**Task input:**
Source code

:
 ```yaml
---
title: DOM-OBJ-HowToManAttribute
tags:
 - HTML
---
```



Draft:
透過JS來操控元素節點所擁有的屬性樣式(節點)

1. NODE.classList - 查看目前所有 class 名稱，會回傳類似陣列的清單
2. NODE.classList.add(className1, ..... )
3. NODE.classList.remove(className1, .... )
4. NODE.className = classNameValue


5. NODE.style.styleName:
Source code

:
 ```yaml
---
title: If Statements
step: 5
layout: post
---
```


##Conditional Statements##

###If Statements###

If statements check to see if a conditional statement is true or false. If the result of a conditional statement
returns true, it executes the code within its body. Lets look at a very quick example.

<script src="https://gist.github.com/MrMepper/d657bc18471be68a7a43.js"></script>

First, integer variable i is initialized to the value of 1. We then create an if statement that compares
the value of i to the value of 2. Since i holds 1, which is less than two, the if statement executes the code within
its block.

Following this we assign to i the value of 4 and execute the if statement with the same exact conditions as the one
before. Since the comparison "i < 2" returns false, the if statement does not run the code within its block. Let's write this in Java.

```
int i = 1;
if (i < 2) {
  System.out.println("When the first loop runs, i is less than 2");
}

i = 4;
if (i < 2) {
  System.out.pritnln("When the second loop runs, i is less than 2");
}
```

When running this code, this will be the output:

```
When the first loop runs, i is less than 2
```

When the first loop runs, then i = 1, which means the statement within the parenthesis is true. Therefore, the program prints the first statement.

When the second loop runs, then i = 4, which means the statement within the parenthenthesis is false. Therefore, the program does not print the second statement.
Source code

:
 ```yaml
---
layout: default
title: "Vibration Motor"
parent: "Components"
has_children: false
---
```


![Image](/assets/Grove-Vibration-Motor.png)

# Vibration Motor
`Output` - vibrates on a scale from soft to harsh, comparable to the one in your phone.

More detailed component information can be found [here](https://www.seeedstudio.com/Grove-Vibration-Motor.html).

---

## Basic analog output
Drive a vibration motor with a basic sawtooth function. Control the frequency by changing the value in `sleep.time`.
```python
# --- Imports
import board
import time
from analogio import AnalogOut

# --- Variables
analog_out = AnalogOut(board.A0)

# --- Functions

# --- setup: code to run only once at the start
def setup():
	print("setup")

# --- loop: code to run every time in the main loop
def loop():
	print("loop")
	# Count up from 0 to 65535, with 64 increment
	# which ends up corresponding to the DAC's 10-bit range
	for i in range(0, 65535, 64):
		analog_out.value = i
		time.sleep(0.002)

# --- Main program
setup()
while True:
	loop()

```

**What this task involves:**
Each entry above should be written again exactly.

**Reply to the exercise:**
Source code

:
 ```yaml
---
title: DOM-OBJ-HowToManAttribute
tags:
 - HTML
---
```



Draft:
透過JS來操控元素節點所擁有的屬性樣式(節點)

1. NODE.classList - 查看目前所有 class 名稱，會回傳類似陣列的清單
2. NODE.classList.add(className1, ..... )
3. NODE.classList.remove(className1, .... )
4. NODE.className = classNameValue


5. NODE.style.styleName:
Source code

:
 ```yaml
---
title: If Statements
step: 5
layout: post
---
```


##Conditional Statements##

###If Statements###

If statements check to see if a conditional statement is true or false. If the result of a conditional statement
returns true, it executes the code within its body. Lets look at a very quick example.

<script src="https://gist.github.com/MrMepper/d657bc18471be68a7a43.js"></script>

First, integer variable i is initialized to the value of 1. We then create an if statement that compares
the value of i to the value of 2. Since i holds 1, which is less than two, the if statement executes the code within
its block.

Following this we assign to i the value of 4 and execute the if statement with the same exact conditions as the one
before. Since the comparison "i < 2" returns false, the if statement does not run the code within its block. Let's write this in Java.

```
int i = 1;
if (i < 2) {
  System.out.println("When the first loop runs, i is less than 2");
}

i = 4;
if (i < 2) {
  System.out.pritnln("When the second loop runs, i is less than 2");
}
```

When running this code, this will be the output:

```
When the first loop runs, i is less than 2
```

When the first loop runs, then i = 1, which means the statement within the parenthesis is true. Therefore, the program prints the first statement.

When the second loop runs, then i = 4, which means the statement within the parenthenthesis is false. Therefore, the program does not print the second statement.
Source code

:
 ```yaml
---
layout: default
title: "Vibration Motor"
parent: "Components"
has_children: false
---
```


![Image](/assets/Grove-Vibration-Motor.png)

# Vibration Motor
`Output` - vibrates on a scale from soft to harsh, comparable to the one in your phone.

More detailed component information can be found [here](https://www.seeedstudio.com/Grove-Vibration-Motor.html).

---

## Basic analog output
Drive a vibration motor with a basic sawtooth function. Control the frequency by changing the value in `sleep.time`.
```python
# --- Imports
import board
import time
from analogio import AnalogOut

# --- Variables
analog_out = AnalogOut(board.A0)

# --- Functions

# --- setup: code to run only once at the start
def setup():
	print("setup")

# --- loop: code to run every time in the main loop
def loop():
	print("loop")
	# Count up from 0 to 65535, with 64 increment
	# which ends up corresponding to the DAC's 10-bit range
	for i in range(0, 65535, 64):
		analog_out.value = i
		time.sleep(0.002)

# --- Main program
setup()
while True:
	loop()

```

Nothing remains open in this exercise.